Aphyric Skye Lavas data set, ilr transformed. MCD distance–distance plot in the left hand panel. A ternary diagram with transformed Mahalanobis distances tolerance ellipses, classical and robust (color figure online)

Fig. 3
figure 3

Aphyric Skye Lavas data set, ilr transformed. MCD estimation with \(\alpha =0.5\) and reweighted MCD with cutoff 0.975 in the left hand panel. In the right hand panel—S-estimation with 50% bdp and MM estimation with 99% efficiency

Computing S-estimates with 50% (asymptotic) breakdown point and Tukey’s biweight function (Fig. 3, right-upper panel) produces similar results to the reweighted MCD (lower-left panel in the same figure), however the MM estimates with the default efficiency does not identify any outliers (lower-right panel in Fig. 3). As Cerioli et al. point out, the recommended default efficiency of 95 or 99% for the MM estimates might be too optimistic, also in our case. Following their approach for data driven balance between robustness and efficiency in the case of compositional data we present in the following the monitoring of the estimation parameters (breakdown point and efficiency) resulting in plots of the squared Mahalanobis distances of the ilr transformed data. In Fig. 4 is presented the monitoring of the S-estimation. As we have already seen in Fig. 3, for bdp=50% the analysis is robust but reducing the breakdown to less than 45% (with the hope to increase the efficiency) results in a non-robust analysis. This is clearly seen in the left hand panel of Fig. 4 but also in the correlation plot on the right side. Monitoring the efficiency of MM-estimates is shown in Fig. 5. It reveals why the index plot of the MM-estimates in Fig. 2 did not show any outliers—for efficiency higher than 0.71 the fit is the same as the maximum likelihood. This is also clearly seen from the correlation monitoring in the right hand panel. Using the brushing functionality of the toolbox, we can identify the outlying units, as shown in Fig. 6: in the right hand panel the outliers are shown as red circles.

Fig. 4
figure 4

Aphyric Skye Lavas data set, ilr transformed. The left-hand panel shows the squared Mahalanobis distances from monitoring S-estimation and the right-hand panel—the correlation between distances for consecutive values of bdp

Fig. 5
figure 5

Aphyric Skye Lavas data set, ilr transformed. The left-hand panel shows the squared Mahalanobis distances from monitoring MM-estimation and the right-hand panel—the correlation between distances for consecutive values of eff

Fig. 6
figure 6

Aphyric Skye Lavas data set, ilr transformed. The left-hand panel shows brushing of the monitoring plot of MM-estimation and the right-hand panel—the scatter plot matrix of the units, identifying the four outliers (color figure online)

Fig. 7
figure 7

Technological structure of manufactured exports, ilr transformed.
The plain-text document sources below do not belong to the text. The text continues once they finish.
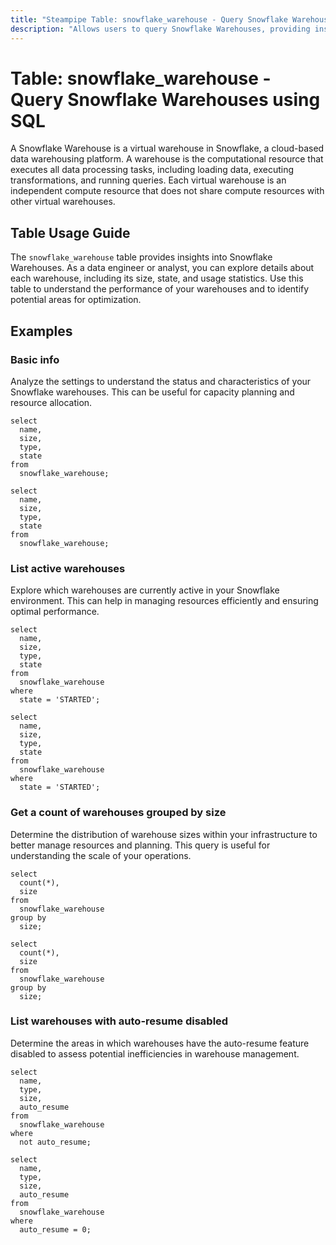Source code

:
 ```yaml
---
title: "Steampipe Table: snowflake_warehouse - Query Snowflake Warehouses using SQL"
description: "Allows users to query Snowflake Warehouses, providing insights into warehouse configurations and usage statistics."
---
```


# Table: snowflake_warehouse - Query Snowflake Warehouses using SQL

A Snowflake Warehouse is a virtual warehouse in Snowflake, a cloud-based data warehousing platform. A warehouse is the computational resource that executes all data processing tasks, including loading data, executing transformations, and running queries. Each virtual warehouse is an independent compute resource that does not share compute resources with other virtual warehouses.

## Table Usage Guide

The `snowflake_warehouse` table provides insights into Snowflake Warehouses. As a data engineer or analyst, you can explore details about each warehouse, including its size, state, and usage statistics. Use this table to understand the performance of your warehouses and to identify potential areas for optimization.

## Examples

### Basic info
Analyze the settings to understand the status and characteristics of your Snowflake warehouses. This can be useful for capacity planning and resource allocation.

```sql+postgres
select
  name,
  size,
  type,
  state
from
  snowflake_warehouse;
```

```sql+sqlite
select
  name,
  size,
  type,
  state
from
  snowflake_warehouse;
```

### List active warehouses
Explore which warehouses are currently active in your Snowflake environment. This can help in managing resources efficiently and ensuring optimal performance.

```sql+postgres
select
  name,
  size,
  type,
  state
from
  snowflake_warehouse
where
  state = 'STARTED';
```

```sql+sqlite
select
  name,
  size,
  type,
  state
from
  snowflake_warehouse
where
  state = 'STARTED';
```

### Get a count of warehouses grouped by size
Determine the distribution of warehouse sizes within your infrastructure to better manage resources and planning. This query is useful for understanding the scale of your operations.

```sql+postgres
select
  count(*),
  size
from
  snowflake_warehouse
group by
  size;
```

```sql+sqlite
select
  count(*),
  size
from
  snowflake_warehouse
group by
  size;
```

### List warehouses with auto-resume disabled
Determine the areas in which warehouses have the auto-resume feature disabled to assess potential inefficiencies in warehouse management.

```sql+postgres
select
  name,
  type,
  size,
  auto_resume
from
  snowflake_warehouse
where
  not auto_resume;
```

```sql+sqlite
select
  name,
  type,
  size,
  auto_resume
from
  snowflake_warehouse
where
  auto_resume = 0;
```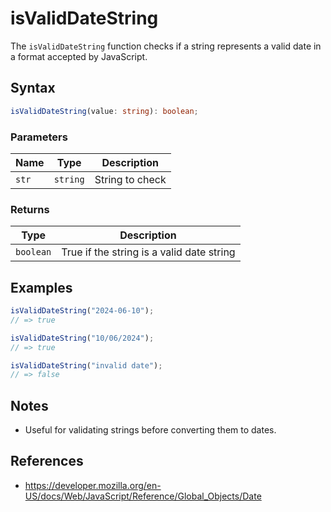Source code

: # isValidDateString

The `isValidDateString` function checks if a string represents a valid date in a format accepted by JavaScript.

## Syntax

```typescript
isValidDateString(value: string): boolean;
```

### Parameters

| Name     | Type      | Description         |
| -------- | --------- | ------------------ |
| `str`    | `string`  | String to check    |

### Returns

| Type       | Description                              |
| ---------- | ---------------------------------------- |
| `boolean`  | True if the string is a valid date string |

## Examples

```typescript
isValidDateString("2024-06-10");
// => true

isValidDateString("10/06/2024");
// => true

isValidDateString("invalid date");
// => false
```

## Notes

* Useful for validating strings before converting them to dates.

## References

* https://developer.mozilla.org/en-US/docs/Web/JavaScript/Reference/Global_Objects/Date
MCD distance–distance plot in the left hand panel. A ternary diagram with transformed Mahalanobis distances tolerance ellipses, classical and robust

Fig. 8
figure 8

Technological structure of manufactured exports, ilr transformed. The left-hand panel shows the forward search plot of minimum Mahalanobis distance, with a signal for the presence of outliers. The right hand panel shows the scatter plot of the data with the 29 observations identified as outliers by FS as red circles (color figure online)

Fig. 9
figure 9

Technological structure of manufactured exports, ilr transformed. The left-hand panel shows the squared Mahalanobis distances from monitoring S-estimation and the right-hand panel—from monitoring the MM-estimation

Technology intensity of exports The technological structure of manufactured exports as an indicator of their “quality” is an important criteria for understanding the relative position of countries measured by their industrial competitiveness and the determinants of the competitive ability, which are particularly reflected in changes to manufacturing value added and manufactured exports (Todorov and Pedersen 2017). There exists an well established decomposition analysis by technology level of the export structure (Lall 2000) presenting the manufactured exports in four categories: Resource-based, Low technology, Medium technology and High technology (about the source of data and how these categories are defined see Todorov and Pedersen 2017). The data set is available in the R package rrcov3way (Todorov 2017).

For our example we select only one year, 2012, and remove any countries with missing data, remaining with 153 observations. Needles to say that applying the outlier detection methods from the R package rrcov or the methods from the MATLAB toolbox FSDA to the original data are meaningless: the reweighted MCD, for example, identifies 79 outliers out of 153 observations. After applying ilr transformation the data will be open and the structure is revealed as shown in the distance–distance plot in Fig 7. Now 22 observations are identified as outliers by the reweighted MCD estimator.

This is definitely a compositional data set (the four categories are parts of one whole) but the closure is not visible when inspecting the row sums. This is due to the fact that we consider only the manufactured exports while the countries also export agricultural, mining and other products. This demonstrates the problem of the so called subcompositions (Aitchison 1986)—we cannot hope that the effect of the closure will disappear if not all parts are included in the analysis and an appropriate transformation is needed.

We continue by running the automatic outlier detection procedure based on forward search. As visible in the left hand panel of Fig. 8 the signal is at observation 107, indicating that it and the succeeding observations might be outliers. Resuperimposition of envelopes leads to the identification of 29 outliers [which turn out to be identical to the outliers detected by the raw (not reweighted) MCD]. Performing the same analysis on the original data (not shown here) indicates a signal at observation 93 and identifies 61 observations as outliers.

Figure 9 shows the monitoring of the Mahalanobis distances of the S- and MM-estimation. The S-estimator with 0.5 bdp is similar to the maximum likelihood. Not much difference is shown in the monitoring plot of the MM-estimation.